Task goal:
Working from the records below, repeat exactly the lines starting at the line that contains "koszt oraz brak" and ending at the line that contains "SCL & Wejście", inclusive.

Data entries
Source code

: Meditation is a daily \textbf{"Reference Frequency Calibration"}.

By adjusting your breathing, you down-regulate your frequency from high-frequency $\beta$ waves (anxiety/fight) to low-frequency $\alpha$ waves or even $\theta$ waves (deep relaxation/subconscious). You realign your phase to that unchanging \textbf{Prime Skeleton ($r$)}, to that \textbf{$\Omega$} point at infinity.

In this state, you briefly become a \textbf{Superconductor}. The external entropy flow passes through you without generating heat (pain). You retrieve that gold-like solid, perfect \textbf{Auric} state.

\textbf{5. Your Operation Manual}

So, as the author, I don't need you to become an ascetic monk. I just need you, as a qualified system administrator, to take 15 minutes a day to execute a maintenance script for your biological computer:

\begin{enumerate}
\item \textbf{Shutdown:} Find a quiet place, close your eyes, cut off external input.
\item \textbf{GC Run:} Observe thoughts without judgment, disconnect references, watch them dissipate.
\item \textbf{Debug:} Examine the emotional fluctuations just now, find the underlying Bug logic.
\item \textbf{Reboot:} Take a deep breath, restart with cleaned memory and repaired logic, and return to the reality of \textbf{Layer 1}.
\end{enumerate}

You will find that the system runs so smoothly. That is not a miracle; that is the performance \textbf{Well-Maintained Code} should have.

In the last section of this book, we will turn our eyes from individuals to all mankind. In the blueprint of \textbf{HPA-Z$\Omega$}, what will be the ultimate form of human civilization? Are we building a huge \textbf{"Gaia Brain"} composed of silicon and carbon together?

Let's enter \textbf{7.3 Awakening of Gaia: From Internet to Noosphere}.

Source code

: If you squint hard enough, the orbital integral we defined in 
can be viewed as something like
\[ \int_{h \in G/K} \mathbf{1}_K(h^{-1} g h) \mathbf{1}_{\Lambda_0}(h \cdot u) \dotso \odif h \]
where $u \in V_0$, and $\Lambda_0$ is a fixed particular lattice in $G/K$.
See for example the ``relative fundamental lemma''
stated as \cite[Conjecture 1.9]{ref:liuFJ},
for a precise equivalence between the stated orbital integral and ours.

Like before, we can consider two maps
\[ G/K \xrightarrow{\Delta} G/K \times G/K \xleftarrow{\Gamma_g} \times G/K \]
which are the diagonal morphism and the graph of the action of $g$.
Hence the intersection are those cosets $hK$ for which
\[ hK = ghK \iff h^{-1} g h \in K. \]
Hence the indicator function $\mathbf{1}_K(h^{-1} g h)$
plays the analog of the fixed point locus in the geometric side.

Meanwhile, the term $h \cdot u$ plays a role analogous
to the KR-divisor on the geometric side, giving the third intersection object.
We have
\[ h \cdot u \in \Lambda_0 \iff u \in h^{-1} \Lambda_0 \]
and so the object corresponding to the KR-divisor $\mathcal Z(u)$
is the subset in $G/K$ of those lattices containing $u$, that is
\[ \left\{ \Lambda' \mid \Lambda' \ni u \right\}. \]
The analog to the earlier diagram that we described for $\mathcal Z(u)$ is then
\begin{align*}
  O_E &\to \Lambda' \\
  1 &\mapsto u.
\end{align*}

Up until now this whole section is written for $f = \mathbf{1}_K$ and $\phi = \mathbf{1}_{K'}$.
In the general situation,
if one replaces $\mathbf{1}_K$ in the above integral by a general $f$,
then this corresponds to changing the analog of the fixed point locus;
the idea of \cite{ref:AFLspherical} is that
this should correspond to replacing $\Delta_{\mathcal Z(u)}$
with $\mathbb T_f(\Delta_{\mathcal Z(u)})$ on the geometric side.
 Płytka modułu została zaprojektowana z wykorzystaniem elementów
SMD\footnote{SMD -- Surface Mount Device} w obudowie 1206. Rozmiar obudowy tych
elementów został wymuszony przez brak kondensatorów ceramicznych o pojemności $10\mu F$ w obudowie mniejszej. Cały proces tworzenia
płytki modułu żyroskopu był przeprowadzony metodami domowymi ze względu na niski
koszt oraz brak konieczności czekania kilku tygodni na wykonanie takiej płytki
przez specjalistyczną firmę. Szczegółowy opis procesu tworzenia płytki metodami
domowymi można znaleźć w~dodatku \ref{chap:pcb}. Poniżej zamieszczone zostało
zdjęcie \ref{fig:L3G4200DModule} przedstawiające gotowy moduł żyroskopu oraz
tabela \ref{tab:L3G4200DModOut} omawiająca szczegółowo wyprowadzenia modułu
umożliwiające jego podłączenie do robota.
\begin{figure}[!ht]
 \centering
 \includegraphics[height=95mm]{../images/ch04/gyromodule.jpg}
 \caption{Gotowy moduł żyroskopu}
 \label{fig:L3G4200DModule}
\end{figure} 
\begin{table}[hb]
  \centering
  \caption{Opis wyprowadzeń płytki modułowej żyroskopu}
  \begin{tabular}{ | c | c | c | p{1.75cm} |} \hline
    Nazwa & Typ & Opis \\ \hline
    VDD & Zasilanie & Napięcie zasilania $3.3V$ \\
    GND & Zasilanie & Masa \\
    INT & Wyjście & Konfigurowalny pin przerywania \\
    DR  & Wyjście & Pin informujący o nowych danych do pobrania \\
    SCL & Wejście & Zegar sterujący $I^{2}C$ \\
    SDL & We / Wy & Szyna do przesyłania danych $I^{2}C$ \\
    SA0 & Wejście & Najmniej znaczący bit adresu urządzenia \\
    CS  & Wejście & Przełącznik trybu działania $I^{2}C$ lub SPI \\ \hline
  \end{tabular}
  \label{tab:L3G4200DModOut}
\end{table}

Solution to the exercise:
koszt oraz brak konieczności czekania kilku tygodni na wykonanie takiej płytki
przez specjalistyczną firmę. Szczegółowy opis procesu tworzenia płytki metodami
domowymi można znaleźć w~dodatku \ref{chap:pcb}. Poniżej zamieszczone zostało
zdjęcie \ref{fig:L3G4200DModule} przedstawiające gotowy moduł żyroskopu oraz
tabela \ref{tab:L3G4200DModOut} omawiająca szczegółowo wyprowadzenia modułu
umożliwiające jego podłączenie do robota.
\begin{figure}[!ht]
 \centering
 \includegraphics[height=95mm]{../images/ch04/gyromodule.jpg}
 \caption{Gotowy moduł żyroskopu}
 \label{fig:L3G4200DModule}
\end{figure} 
\begin{table}[hb]
  \centering
  \caption{Opis wyprowadzeń płytki modułowej żyroskopu}
  \begin{tabular}{ | c | c | c | p{1.75cm} |} \hline
    Nazwa & Typ & Opis \\ \hline
    VDD & Zasilanie & Napięcie zasilania $3.3V$ \\
    GND & Zasilanie & Masa \\
    INT & Wyjście & Konfigurowalny pin przerywania \\
    DR  & Wyjście & Pin informujący o nowych danych do pobrania \\
    SCL & Wejście & Zegar sterujący $I^{2}C$ \\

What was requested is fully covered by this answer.